スタニシュ氏は、ガートナーが提供しているオンプレミス・データセンターの全コストを分析できるシートの活用を推奨している。同シートでは、パブリック・クラウドとの比較に適したデータセンター・コスト・モデルの作成方法を把握でき、データセンターのコストを正確に知ることが可能になるという。
そして、3つ目は「品質を考慮に入れていない」点である。
「クラウド・プロバイダーが提供する機能を自分たちの環境で実現することは難しいですが、クラウドはオンプレミスでは実現できない、さまざまな機能を有しています」とスタニシュ氏は説明する。
実際、スタニシュ氏の顧客の多くが、現時点ではクラウドが持つ基本的なオートメーションすらできていないという。「クラウドに移行することで、そうした複雑な作業を取り除くことができます」(スタニシュ氏)
続いて、スタニシュ氏は、同僚の1人がサーバ・エンジニア時代のデータセンターに冗長性を持たせる際の話を持ち出した。それによると「同僚が所属していた会社では、4日間道路を封鎖して、その下にファイバー・ケーブルを敷設し、再び道路を舗装し直すという作業を強いられたことがある」という。
「コロケーション・プロバイダーでさえ、ティア3やティア4のデータセンターを建設するのは一筋縄ではいきません。こうした冗長性の拡張も、クラウドであればボタンを1つクリックするだけで済みます。インフラを運営する上では、品質を考慮することは非常に重要です」(スタニシュ氏)
企業がクラウドへ「過剰支出」してしまうワケ
続いて、4つ目は「パブリック・クラウドへの支出が過剰である」点だ。スタニシュ氏は「パブリック・クラウドでよく見られる間違いは、多くの経費を使いすぎているということです。その主な理由は、クラウドの容量を最適化していないからです。データセンターと同じ感覚で運用していると、どうしても容量不足を心配しがちです。そのため、過剰なプロビジョニングがされがちですが、実際にはその必要はありません」と説明する。
また、クラウドへの過剰支出の理由として「キャパシティーの最適化の欠如」「コミットメントの管理の欠如」「コストに関する近代化」の3点を挙げている。
過剰支出を改善するためには、「規模を適正化してスケジューリングを行い、アナリティクス/自動化によって単価を統合する」「制度上の割引を利用し、プライベート・プライシング合意(PPA)を獲得する」「オートスケーリング、ネットワーク最適化、ストレージ・ライフサイクルの適用やサーバレスへの移行などでアーキテクチャーを見直す」ことなどを推奨している。
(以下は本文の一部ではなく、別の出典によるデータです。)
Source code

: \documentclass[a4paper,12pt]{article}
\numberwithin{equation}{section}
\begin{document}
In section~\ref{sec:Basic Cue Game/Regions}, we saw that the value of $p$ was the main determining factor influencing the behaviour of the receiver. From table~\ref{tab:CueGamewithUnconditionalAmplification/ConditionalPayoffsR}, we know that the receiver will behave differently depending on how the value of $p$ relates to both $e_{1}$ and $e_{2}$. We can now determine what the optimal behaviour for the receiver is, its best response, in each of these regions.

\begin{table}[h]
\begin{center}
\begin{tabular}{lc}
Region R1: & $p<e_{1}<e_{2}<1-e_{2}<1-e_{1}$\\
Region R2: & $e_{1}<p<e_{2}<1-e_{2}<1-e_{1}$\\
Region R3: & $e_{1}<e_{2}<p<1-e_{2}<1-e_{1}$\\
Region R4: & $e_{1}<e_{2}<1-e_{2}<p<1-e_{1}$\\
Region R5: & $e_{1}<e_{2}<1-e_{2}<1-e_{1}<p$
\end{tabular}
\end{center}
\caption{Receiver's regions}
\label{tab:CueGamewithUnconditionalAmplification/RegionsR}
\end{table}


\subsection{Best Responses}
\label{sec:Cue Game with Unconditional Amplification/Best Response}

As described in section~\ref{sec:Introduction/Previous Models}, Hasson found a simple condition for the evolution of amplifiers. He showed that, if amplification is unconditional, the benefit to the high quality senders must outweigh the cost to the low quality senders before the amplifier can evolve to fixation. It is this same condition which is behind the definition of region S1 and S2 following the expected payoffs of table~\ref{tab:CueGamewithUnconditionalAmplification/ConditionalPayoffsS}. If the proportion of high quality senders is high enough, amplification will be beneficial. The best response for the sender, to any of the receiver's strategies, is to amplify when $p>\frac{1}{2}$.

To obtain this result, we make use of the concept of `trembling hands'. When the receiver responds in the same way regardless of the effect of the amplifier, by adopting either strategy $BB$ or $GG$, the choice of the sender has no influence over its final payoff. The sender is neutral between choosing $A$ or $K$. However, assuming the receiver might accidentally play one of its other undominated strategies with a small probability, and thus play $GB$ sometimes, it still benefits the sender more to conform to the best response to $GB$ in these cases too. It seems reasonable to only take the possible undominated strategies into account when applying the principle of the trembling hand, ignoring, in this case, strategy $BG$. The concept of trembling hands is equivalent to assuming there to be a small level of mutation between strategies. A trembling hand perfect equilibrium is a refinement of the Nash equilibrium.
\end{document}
さらに、ガートナーが提供する「クラウド・コスト管理フレームワーク」の活用を奨めている。特定の割引や私的な価格協定などを達成したり、過去のデータを見て、今後必要となるものを把握し、より良い割引を達成したりするのに役立てられるという。
加えて、より戦略的で長期的な目標を達成するためには、クラウド・プロバイダーが提供する環境を最適化するために必要なツールを利用することも重要だ。
「クラウド・プロバイダーはプロビジョニングを過剰にしてリソースを浪費することを望んでおらず、データセンターを可能な限り効率的に利用することを望んでいます。彼らが提供してくれるツールを活用すれば、最初のアクション項目を見つける第一歩になるでしょう」(スタニシュ氏)
クラウドのコスト削減は即座には実現しない
5つ目は「特定の時点のみを測定している」点だ。スタニシュ氏は「クラウドのコスト削減は、即座には実現しない可能性があるのは事実です」と説明する。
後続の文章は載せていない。